Here, we outline key takeaways from the latest State Street Digital Digest:
- Bitcoin investment is becoming more long-term
The entities, individuals or institutions that have bought Bitcoin on a net basis this year are long-term buyers (as entities that have bought, cumulatively, at least three times more Bitcoin than they have sold). Data from Glassnode shows that these investors now hold 78% of Bitcoin supply. This is the highest share in five years and is a marked change in behaviour to the 2017/18 crash, when long-term holdings capitulated.
- Asset manager experience also points to more long-term interest in crypto
Fideuram chief operating officer Riccardo Negro offers his perspective on increased institutional interest in Bitcoin, Ethereum and other cryptocurrencies. “We see many institutional investors deciding to buy cryptocurrency and hold it for a long time, for portfolio diversification. And although the price of Bitcoin indicates a period of consolidation for the crypto market, I see cryptoassets playing an important role in the future of the institutional portfolio,” he says.
- International bodies are rallying around global crypto standards
In July, the Financial Stability Board (FSB), an international body comprising the ministers of finance and central bank governors of G20 countries and beyond, as well as organisations having a major role in global financial stability, issued a “Statement on International Regulation and Supervision of Cryptoasset Activities”. The statement stressed following a path of “same activity, same risk, same regulation” when approaching cryptoasset activities, voiced support for timely implementation of international standards and noted the need to adopt regulations to address financial stability risks arising from cryptoassets; in particular, stablecoins.
- The Ethereum merge is here
Ethereum, a blockchain platform used for cryptoasset transactions, including of its own cryptocurrency Ether, has recently engaged in a change of governance model. “Ethereum 2.0” limits voting rights to approved validators, rather than all successful miners of Ether (a switch known as “proof of work” to “proof of stake”), who must own at least 32 Ether and will only have voting rights equal to a maximum of 32 Ether, regardless of how many they own. There will also be a system of sanctions for inappropriate voting.
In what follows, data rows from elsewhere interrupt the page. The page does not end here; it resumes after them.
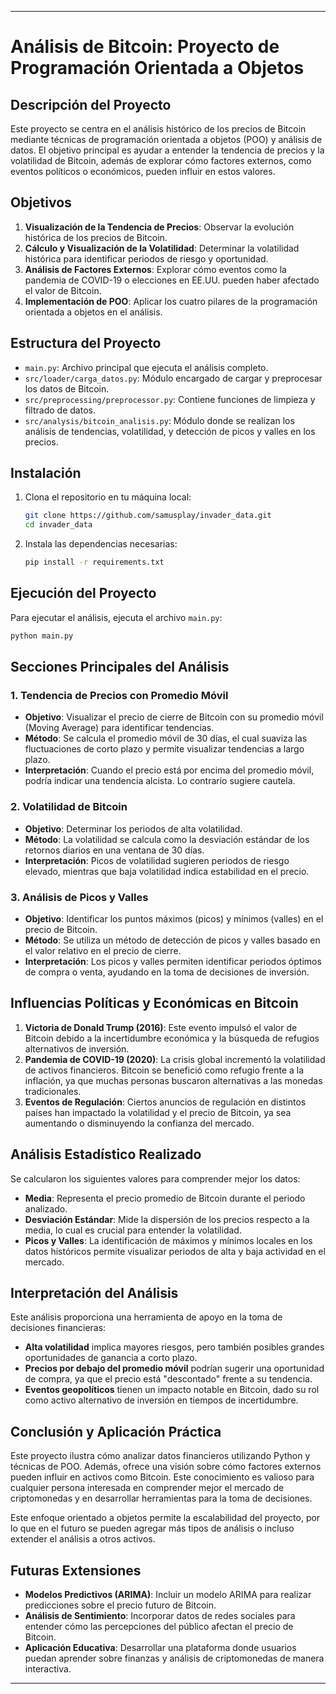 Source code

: 
---

# Análisis de Bitcoin: Proyecto de Programación Orientada a Objetos

## Descripción del Proyecto
Este proyecto se centra en el análisis histórico de los precios de Bitcoin mediante técnicas de programación orientada a objetos (POO) y análisis de datos. El objetivo principal es ayudar a entender la tendencia de precios y la volatilidad de Bitcoin, además de explorar cómo factores externos, como eventos políticos o económicos, pueden influir en estos valores.

## Objetivos
1. **Visualización de la Tendencia de Precios**: Observar la evolución histórica de los precios de Bitcoin.
2. **Cálculo y Visualización de la Volatilidad**: Determinar la volatilidad histórica para identificar periodos de riesgo y oportunidad.
3. **Análisis de Factores Externos**: Explorar cómo eventos como la pandemia de COVID-19 o elecciones en EE.UU. pueden haber afectado el valor de Bitcoin.
4. **Implementación de POO**: Aplicar los cuatro pilares de la programación orientada a objetos en el análisis.

## Estructura del Proyecto

- `main.py`: Archivo principal que ejecuta el análisis completo.
- `src/loader/carga_datos.py`: Módulo encargado de cargar y preprocesar los datos de Bitcoin.
- `src/preprocessing/preprocessor.py`: Contiene funciones de limpieza y filtrado de datos.
- `src/analysis/bitcoin_analisis.py`: Módulo donde se realizan los análisis de tendencias, volatilidad, y detección de picos y valles en los precios.
  
## Instalación
1. Clona el repositorio en tu máquina local:
   ```bash
   git clone https://github.com/samusplay/invader_data.git
   cd invader_data
   ```
2. Instala las dependencias necesarias:
   ```bash
   pip install -r requirements.txt
   ```

## Ejecución del Proyecto
Para ejecutar el análisis, ejecuta el archivo `main.py`:
```bash
python main.py
```

## Secciones Principales del Análisis

### 1. **Tendencia de Precios con Promedio Móvil**
   - **Objetivo**: Visualizar el precio de cierre de Bitcoin con su promedio móvil (Moving Average) para identificar tendencias.
   - **Método**: Se calcula el promedio móvil de 30 días, el cual suaviza las fluctuaciones de corto plazo y permite visualizar tendencias a largo plazo.
   - **Interpretación**: Cuando el precio está por encima del promedio móvil, podría indicar una tendencia alcista. Lo contrario sugiere cautela.

### 2. **Volatilidad de Bitcoin**
   - **Objetivo**: Determinar los periodos de alta volatilidad.
   - **Método**: La volatilidad se calcula como la desviación estándar de los retornos diarios en una ventana de 30 días.
   - **Interpretación**: Picos de volatilidad sugieren periodos de riesgo elevado, mientras que baja volatilidad indica estabilidad en el precio.

### 3. **Análisis de Picos y Valles**
   - **Objetivo**: Identificar los puntos máximos (picos) y mínimos (valles) en el precio de Bitcoin.
   - **Método**: Se utiliza un método de detección de picos y valles basado en el valor relativo en el precio de cierre.
   - **Interpretación**: Los picos y valles permiten identificar periodos óptimos de compra o venta, ayudando en la toma de decisiones de inversión.

## Influencias Políticas y Económicas en Bitcoin

1. **Victoria de Donald Trump (2016)**: Este evento impulsó el valor de Bitcoin debido a la incertidumbre económica y la búsqueda de refugios alternativos de inversión. 
2. **Pandemia de COVID-19 (2020)**: La crisis global incrementó la volatilidad de activos financieros. Bitcoin se benefició como refugio frente a la inflación, ya que muchas personas buscaron alternativas a las monedas tradicionales.
3. **Eventos de Regulación**: Ciertos anuncios de regulación en distintos países han impactado la volatilidad y el precio de Bitcoin, ya sea aumentando o disminuyendo la confianza del mercado.

## Análisis Estadístico Realizado
Se calcularon los siguientes valores para comprender mejor los datos:
- **Media**: Representa el precio promedio de Bitcoin durante el periodo analizado.
- **Desviación Estándar**: Mide la dispersión de los precios respecto a la media, lo cual es crucial para entender la volatilidad.
- **Picos y Valles**: La identificación de máximos y mínimos locales en los datos históricos permite visualizar periodos de alta y baja actividad en el mercado.

## Interpretación del Análisis
Este análisis proporciona una herramienta de apoyo en la toma de decisiones financieras:
- **Alta volatilidad** implica mayores riesgos, pero también posibles grandes oportunidades de ganancia a corto plazo.
- **Precios por debajo del promedio móvil** podrían sugerir una oportunidad de compra, ya que el precio está "descontado" frente a su tendencia.
- **Eventos geopolíticos** tienen un impacto notable en Bitcoin, dado su rol como activo alternativo de inversión en tiempos de incertidumbre.

## Conclusión y Aplicación Práctica
Este proyecto ilustra cómo analizar datos financieros utilizando Python y técnicas de POO. Además, ofrece una visión sobre cómo factores externos pueden influir en activos como Bitcoin. Este conocimiento es valioso para cualquier persona interesada en comprender mejor el mercado de criptomonedas y en desarrollar herramientas para la toma de decisiones.

Este enfoque orientado a objetos permite la escalabilidad del proyecto, por lo que en el futuro se pueden agregar más tipos de análisis o incluso extender el análisis a otros activos.

## Futuras Extensiones
- **Modelos Predictivos (ARIMA)**: Incluir un modelo ARIMA para realizar predicciones sobre el precio futuro de Bitcoin.
- **Análisis de Sentimiento**: Incorporar datos de redes sociales para entender cómo las percepciones del público afectan el precio de Bitcoin.
- **Aplicación Educativa**: Desarrollar una plataforma donde usuarios puedan aprender sobre finanzas y análisis de criptomonedas de manera interactiva.

---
- ETFs set to benefit from blockchain technology
ETFs are in pole position to become a preferred fund-based wrapper for retail investors looking for access to private markets and other illiquid alternatives, via digital fractionalisation. It is already the fastest-growing fund type of the past decade and its existing advantages in terms of liquidity and low fees will remain in a digital asset fund environment. Exchange-traded products are also at the forefront of existing use cases for blockchain in fund management. They make up 46 of the 73 funds globally, with assets under management of approximately $70 billion, either holding direct cryptocurrency or trading cryptocurrency futures.
- Stablecoin growth is bringing regulatory challenges
According to analysis from State Street Global Advisors, the regulation and mainstreaming of stablecoins will deliver a large tailwind to the growth of decentralised finance, with macro policy implications. The overarching question for regulators with regard to stablecoin regulation is whether to create a fresh set of regulations or to adapt existing banking or securities regulations. They expect policymakers to treat stablecoins under securities regulation, similar to that of money market funds. Specific rules will aim to ensure standardisation, limit systemic risk and heighten investor and household protection.